We’ve been talking about energy and the president’s campaign commitment to increase domestic oil and natural gas production. There are a number of ways he can follow through – approve the full Keystone XL pipeline, open new areas for oil and gas development, rein in unnecessary federal efforts to regulate hydraulic fracturing. There’s another issue: liquefied natural gas exports. Reuters had this story last week:
"The United States will not fully permit additional liquefied natural gas export projects before late 2013 or 2014, a Cheniere Energy Inc. executive said…Natural gas exports to all but a handful of countries with free trade agreements require approval from the Energy Department. Projects must also receive a permit from FERC. After approving Cheniere's project, the department said it would hold off on allowing any more exports until a study on the economic effects of exports was completed. The release of this study has been repeatedly delayed and is now scheduled to be issued before the end of this year."
Then there are some cautionary vibes on LNG exports coming from incoming Senate Energy and Natural Resources Committee Chairman Ron Wyden of Oregon. The Hill’s E2 Wire Blog reports that Wyden “is skeptical of an array of companies' applications to export liquefied natural gas, fearing it could raise prices at a time when low costs and abundant supplies are helping manufacturers that rely on the fuel.” Sen. Wyden in an interview with Platts Energy Week TV:
“Natural gas is a strategic American advantage. When you recognize that we’ve got it, the world wants it and their prices are a lot higher than ours, I start with the proposition, let’s wring every bit of value out of it. Let’s look for the sweet spot where we can make sure the…wells are operating, we’re seeing American job creation and we’re not making mistakes with respect to prices that will harm this effort to create more jobs in manufacturing.”
It’s likely the two points above have some connection: The Energy Department’s go-slow approach on granting permits for export projects reflects some policymakers’ view that U.S. natural gas should be restricted or perhaps blocked altogether. The question is, what’s the effect of a restricted or capped market on producers?
Imagine what could result if there were artificial limits on other U.S. commodities, like wheat. You don’t need to be an economist to sense that if the domestic supply of wheat exceeded demand the value of the wheat probably would be less and farmers would tend to produce less of it. The same economic laws apply to natural gas.
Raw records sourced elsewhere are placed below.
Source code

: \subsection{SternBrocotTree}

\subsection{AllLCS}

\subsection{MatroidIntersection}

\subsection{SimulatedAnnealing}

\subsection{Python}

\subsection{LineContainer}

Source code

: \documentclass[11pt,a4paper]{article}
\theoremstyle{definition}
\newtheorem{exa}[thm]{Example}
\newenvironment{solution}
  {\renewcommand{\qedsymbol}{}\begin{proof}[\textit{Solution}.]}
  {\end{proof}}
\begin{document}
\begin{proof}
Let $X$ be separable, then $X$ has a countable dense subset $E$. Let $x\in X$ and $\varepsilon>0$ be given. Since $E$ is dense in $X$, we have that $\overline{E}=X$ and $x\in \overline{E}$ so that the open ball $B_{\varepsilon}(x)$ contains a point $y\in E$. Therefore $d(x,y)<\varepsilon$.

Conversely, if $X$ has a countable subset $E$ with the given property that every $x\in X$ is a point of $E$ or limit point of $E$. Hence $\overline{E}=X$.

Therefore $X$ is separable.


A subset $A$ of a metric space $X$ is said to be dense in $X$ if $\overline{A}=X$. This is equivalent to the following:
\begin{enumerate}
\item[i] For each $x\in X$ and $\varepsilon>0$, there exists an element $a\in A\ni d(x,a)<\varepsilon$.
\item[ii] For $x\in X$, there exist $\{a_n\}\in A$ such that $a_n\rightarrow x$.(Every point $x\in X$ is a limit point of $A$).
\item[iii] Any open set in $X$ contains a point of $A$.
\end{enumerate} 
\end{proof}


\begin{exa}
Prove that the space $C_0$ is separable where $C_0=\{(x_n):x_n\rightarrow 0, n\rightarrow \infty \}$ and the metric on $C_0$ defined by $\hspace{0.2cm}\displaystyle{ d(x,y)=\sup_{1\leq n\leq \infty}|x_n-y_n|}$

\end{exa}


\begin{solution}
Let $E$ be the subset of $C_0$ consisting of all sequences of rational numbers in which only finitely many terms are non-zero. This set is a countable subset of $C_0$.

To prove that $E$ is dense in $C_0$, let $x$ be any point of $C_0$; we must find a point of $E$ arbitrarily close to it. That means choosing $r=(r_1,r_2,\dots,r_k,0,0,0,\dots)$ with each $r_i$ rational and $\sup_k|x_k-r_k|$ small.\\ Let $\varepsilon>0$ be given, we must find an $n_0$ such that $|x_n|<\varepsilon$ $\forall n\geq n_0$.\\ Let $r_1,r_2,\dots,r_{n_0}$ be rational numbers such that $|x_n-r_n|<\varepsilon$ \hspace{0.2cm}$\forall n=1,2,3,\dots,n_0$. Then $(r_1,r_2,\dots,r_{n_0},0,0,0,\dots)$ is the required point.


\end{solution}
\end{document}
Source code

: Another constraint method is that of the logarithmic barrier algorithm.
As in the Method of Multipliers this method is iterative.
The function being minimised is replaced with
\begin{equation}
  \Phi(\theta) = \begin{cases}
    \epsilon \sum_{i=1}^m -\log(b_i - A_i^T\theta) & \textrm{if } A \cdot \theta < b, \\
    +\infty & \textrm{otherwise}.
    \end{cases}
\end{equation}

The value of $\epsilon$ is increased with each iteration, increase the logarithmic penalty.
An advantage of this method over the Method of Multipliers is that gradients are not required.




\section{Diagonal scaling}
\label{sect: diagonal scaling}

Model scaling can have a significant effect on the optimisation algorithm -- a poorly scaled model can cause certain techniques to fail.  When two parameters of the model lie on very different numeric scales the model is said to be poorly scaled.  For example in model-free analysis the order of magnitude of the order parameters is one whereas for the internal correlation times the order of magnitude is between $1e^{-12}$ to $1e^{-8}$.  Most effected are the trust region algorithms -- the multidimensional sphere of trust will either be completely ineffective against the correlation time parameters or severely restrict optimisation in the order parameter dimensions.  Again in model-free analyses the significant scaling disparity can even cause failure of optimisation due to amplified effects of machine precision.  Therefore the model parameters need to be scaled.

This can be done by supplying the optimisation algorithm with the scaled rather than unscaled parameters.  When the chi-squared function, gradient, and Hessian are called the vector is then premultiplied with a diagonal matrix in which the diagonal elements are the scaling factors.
Energy blogger Geoff Styles:
"A US gas market with no export outlets would likely produce less gas in the long run, and that would constrain opportunities to use our abundant gas resources…"
The issue of LNG exports is another measure of President Obama’s commitment to more domestic natural gas and oil. A policy of slow-walking federal permits for export facilities has a likely market impact.
Restricting exports could cause less production, resulting in fewer energy jobs and associated employment and a ripple effect on overall economic growth. If the president is serious about an all-of-the-above energy approach, he’ll let markets work by keeping federal regulators from unnecessarily standing in the way. Styles:
…"all of the above" – if not merely a slogan – implies more than just producing energy from a variety of sources. It also entails competition among all these sources within a market in which some sectors of demand are declining, others growing, and new ones – including exports – are appearing all the time. Pushing back on one part of this market will have large consequences in other parts, and regulators could soon be overwhelmed by unintended consequences.
Sen. Wyden is correct in saying there’s great value associated with U.S. natural gas. But to tap its real value we shouldn’t artificially restrict it. Rather, an approach is needed that capitalizes on the proven benefits of free markets – for our economy and overall energy security.